SURABAYA,KABARHIT.COM Dalam upaya memastikan pengawasan tahapan Pemilihan Wali Kota dan Wakil Wali Kota Surabaya 2024 berjalan efektif, Bawaslu Kota Surabaya mengadakan Apel Siaga Pengawasan pada Minggu, 24 November 2024, di Jatim International Expo (JIE) Convention Exhibition, Jalan Ahmad Yani, Surabaya. Kegiatan yang melibatkan lebih dari 4.000 pengawas ini tampak monumental, tetapi kenyataan di lapangan justru memunculkan sejumlah pertanyaan.
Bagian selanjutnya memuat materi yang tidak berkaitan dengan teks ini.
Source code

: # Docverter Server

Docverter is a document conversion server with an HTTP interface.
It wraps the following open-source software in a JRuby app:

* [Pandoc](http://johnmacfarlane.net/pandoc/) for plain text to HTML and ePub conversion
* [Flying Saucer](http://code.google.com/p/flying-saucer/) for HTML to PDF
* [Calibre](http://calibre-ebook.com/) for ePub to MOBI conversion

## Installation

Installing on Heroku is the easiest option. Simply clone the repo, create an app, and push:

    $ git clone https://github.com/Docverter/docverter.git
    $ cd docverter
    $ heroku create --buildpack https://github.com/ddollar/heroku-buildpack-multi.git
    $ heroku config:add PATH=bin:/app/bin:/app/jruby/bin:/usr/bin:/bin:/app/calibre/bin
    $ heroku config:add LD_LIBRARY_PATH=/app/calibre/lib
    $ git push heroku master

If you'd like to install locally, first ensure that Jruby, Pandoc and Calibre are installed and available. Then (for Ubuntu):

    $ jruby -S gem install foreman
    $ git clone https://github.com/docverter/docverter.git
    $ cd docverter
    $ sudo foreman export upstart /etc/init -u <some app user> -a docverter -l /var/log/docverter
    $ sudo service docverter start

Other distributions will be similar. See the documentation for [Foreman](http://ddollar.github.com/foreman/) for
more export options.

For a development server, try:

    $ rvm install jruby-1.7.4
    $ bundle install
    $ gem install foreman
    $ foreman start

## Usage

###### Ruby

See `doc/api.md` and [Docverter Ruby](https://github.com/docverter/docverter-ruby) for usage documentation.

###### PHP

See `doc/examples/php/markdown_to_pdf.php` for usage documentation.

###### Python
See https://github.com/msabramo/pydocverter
Ketua Bawaslu Kota Surabaya, Novli Bernado Tyson, dalam pidatonya menekankan kesiapan jajaran pengawas untuk mengantisipasi potensi pelanggaran selama masa tenang hingga penghitungan suara. “Apel siaga ini bertujuan mempersiapkan pengawas di tingkat ad-hoc untuk meminimalisir praktik politik uang maupun manipulasi suara,” tegas Novli. Namun, apakah sekadar apel besar-besaran ini cukup untuk menjamin kinerja maksimal di tingkat TPS?
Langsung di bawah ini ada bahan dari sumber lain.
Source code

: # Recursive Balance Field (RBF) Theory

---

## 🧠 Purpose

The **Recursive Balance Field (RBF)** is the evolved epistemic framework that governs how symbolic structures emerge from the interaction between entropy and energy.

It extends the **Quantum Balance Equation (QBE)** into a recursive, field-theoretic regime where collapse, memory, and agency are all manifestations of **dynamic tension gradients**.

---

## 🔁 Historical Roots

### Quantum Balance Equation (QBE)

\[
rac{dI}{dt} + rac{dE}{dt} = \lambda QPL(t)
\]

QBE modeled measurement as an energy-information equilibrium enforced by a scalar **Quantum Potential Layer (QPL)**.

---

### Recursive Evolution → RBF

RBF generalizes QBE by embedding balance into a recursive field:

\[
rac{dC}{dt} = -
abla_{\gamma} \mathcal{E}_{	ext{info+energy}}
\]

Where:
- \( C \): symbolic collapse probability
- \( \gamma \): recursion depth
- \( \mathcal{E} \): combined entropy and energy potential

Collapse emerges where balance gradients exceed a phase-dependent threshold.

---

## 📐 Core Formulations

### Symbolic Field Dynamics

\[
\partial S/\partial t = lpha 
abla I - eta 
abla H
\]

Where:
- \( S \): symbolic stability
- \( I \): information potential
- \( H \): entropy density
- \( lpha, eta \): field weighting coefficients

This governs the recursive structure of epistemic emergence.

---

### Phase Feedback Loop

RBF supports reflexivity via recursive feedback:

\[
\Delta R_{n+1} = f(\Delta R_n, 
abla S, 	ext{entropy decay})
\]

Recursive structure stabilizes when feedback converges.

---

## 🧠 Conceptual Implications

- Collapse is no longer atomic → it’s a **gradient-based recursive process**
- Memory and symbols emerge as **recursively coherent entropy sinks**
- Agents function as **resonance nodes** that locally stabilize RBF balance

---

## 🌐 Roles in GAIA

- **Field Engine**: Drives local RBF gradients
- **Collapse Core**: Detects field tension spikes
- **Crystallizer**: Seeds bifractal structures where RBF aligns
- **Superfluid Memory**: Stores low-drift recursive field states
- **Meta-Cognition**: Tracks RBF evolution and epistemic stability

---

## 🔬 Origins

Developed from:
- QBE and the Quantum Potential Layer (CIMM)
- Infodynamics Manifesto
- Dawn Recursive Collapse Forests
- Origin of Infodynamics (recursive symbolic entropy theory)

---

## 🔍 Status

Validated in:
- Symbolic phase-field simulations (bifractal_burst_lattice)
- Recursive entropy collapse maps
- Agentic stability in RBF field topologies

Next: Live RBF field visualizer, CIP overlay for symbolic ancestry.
Lebih jauh, Novli menyebutkan instruksi untuk melakukan patroli pengawasan. Menariknya, tujuan dari patroli tersebut adalah “memberikan efek jera” kepada pelaku pelanggaran. Pernyataan ini patut dipertanyakan: apakah pendekatan ini benar-benar efektif dalam situasi di mana pelanggaran seperti politik uang sering kali terjadi secara sistematis dan tersembunyi?
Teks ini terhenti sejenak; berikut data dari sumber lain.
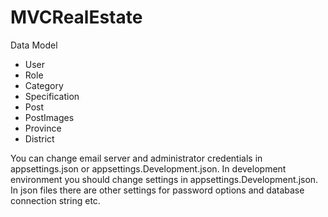 # MVCRealEstate

Data Model

- User
- Role
- Category
- Specification
- Post
- PostImages
- Province
- District


You can change email server and administrator credentials in appsettings.json or appsettings.Development.json. In development environment you should change settings in appsettings.Development.json. In json files there are other settings for password options and database connection string etc.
Koordinator Divisi Pencegahan, Partisipasi Masyarakat, dan Hubungan Masyarakat Bawaslu Surabaya, Syafiudin, mengungkapkan bahwa terdapat 24 TPS dengan klasifikasi rawan, termasuk lokasi di wilayah bencana seperti Asamrowo dan Sukomanunggal. Selain itu, ada 265 TPS yang ditemukan memiliki pemilih tidak memenuhi syarat, seperti warga yang telah meninggal atau alih status menjadi anggota TNI/Polri. Namun, sejauh mana langkah mitigasi Bawaslu terhadap TPS rawan ini? Apakah hanya berupa kajian lokasi atau benar-benar diikuti tindakan konkret, seperti relokasi TPS?
“Koordinasi intensif antara pengawas TPS dengan KPPS, PPS, dan Panwascam menjadi kunci,” ujar Syafiudin. Pernyataan ini terdengar baik di atas kertas, tetapi bagaimana realisasi koordinasi ini di lapangan, khususnya dengan jumlah TPS yang mencapai ribuan?
Dalam kesempatan yang sama, Bawaslu juga mengonfirmasi bahwa penertiban alat peraga kampanye (APK) dilakukan serentak. Namun, pendataan jumlah dan klasifikasi APK masih dalam proses.
“Kami akan segera merilis hasilnya kepada publik,” janji Novli.
Tentu, publik menunggu realisasi janji ini—bukan sekadar pengumuman formal tanpa dampak nyata.
Meski Apel Siaga ini tampak megah dan terorganisir, realitas pengawasan Pilkada Surabaya 2024 masih menghadapi tantangan besar. Dari kerawanan TPS, koordinasi pengawas, hingga penertiban APK, semuanya membutuhkan lebih dari sekadar retorika. Apakah Bawaslu mampu menjawab ekspektasi publik atau justru terjebak dalam rutinitas simbolis semata? Waktu yang akan membuktikan.